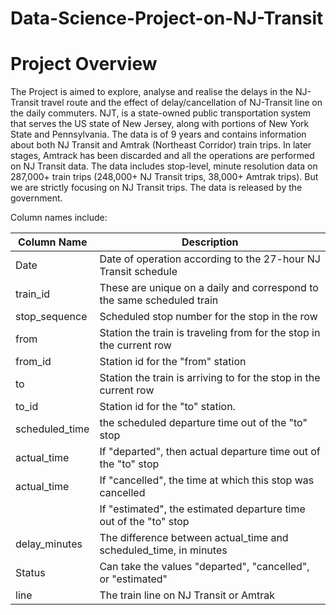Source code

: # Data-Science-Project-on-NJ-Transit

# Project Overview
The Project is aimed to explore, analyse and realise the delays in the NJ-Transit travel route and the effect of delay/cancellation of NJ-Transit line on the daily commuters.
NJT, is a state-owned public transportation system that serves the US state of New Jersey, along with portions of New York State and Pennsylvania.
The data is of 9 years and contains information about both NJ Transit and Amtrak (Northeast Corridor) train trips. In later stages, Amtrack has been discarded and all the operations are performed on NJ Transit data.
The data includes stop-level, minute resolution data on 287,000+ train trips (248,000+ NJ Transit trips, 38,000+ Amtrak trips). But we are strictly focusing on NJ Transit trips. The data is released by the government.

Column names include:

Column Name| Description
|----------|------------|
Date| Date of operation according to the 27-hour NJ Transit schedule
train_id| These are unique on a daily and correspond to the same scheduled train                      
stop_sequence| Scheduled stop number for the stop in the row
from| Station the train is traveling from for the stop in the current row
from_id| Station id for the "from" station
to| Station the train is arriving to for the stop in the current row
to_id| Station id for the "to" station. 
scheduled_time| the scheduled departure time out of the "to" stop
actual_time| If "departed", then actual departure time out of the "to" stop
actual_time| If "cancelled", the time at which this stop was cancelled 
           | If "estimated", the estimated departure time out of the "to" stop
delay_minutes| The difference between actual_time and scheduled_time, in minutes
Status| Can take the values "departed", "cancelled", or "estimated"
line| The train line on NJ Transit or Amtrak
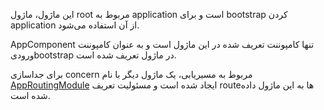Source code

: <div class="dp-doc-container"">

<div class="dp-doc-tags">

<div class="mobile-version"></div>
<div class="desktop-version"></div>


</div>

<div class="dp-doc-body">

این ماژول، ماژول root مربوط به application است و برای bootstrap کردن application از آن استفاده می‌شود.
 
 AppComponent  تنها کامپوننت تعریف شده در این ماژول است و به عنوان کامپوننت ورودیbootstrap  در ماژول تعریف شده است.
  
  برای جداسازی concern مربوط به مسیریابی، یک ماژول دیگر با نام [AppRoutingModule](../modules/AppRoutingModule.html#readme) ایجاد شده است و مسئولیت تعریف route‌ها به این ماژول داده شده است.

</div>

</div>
# # # #
* [WHAT THE TASK REQUIRES]:
Return every line from the entries that holds the string "Amtrak".

* [ANSWER SPACE]:
The data is of 9 years and contains information about both NJ Transit and Amtrak (Northeast Corridor) train trips. In later stages, Amtrack has been discarded and all the operations are performed on NJ Transit data.
The data includes stop-level, minute resolution data on 287,000+ train trips (248,000+ NJ Transit trips, 38,000+ Amtrak trips). But we are strictly focusing on NJ Transit trips. The data is released by the government.
line| The train line on NJ Transit or Amtrak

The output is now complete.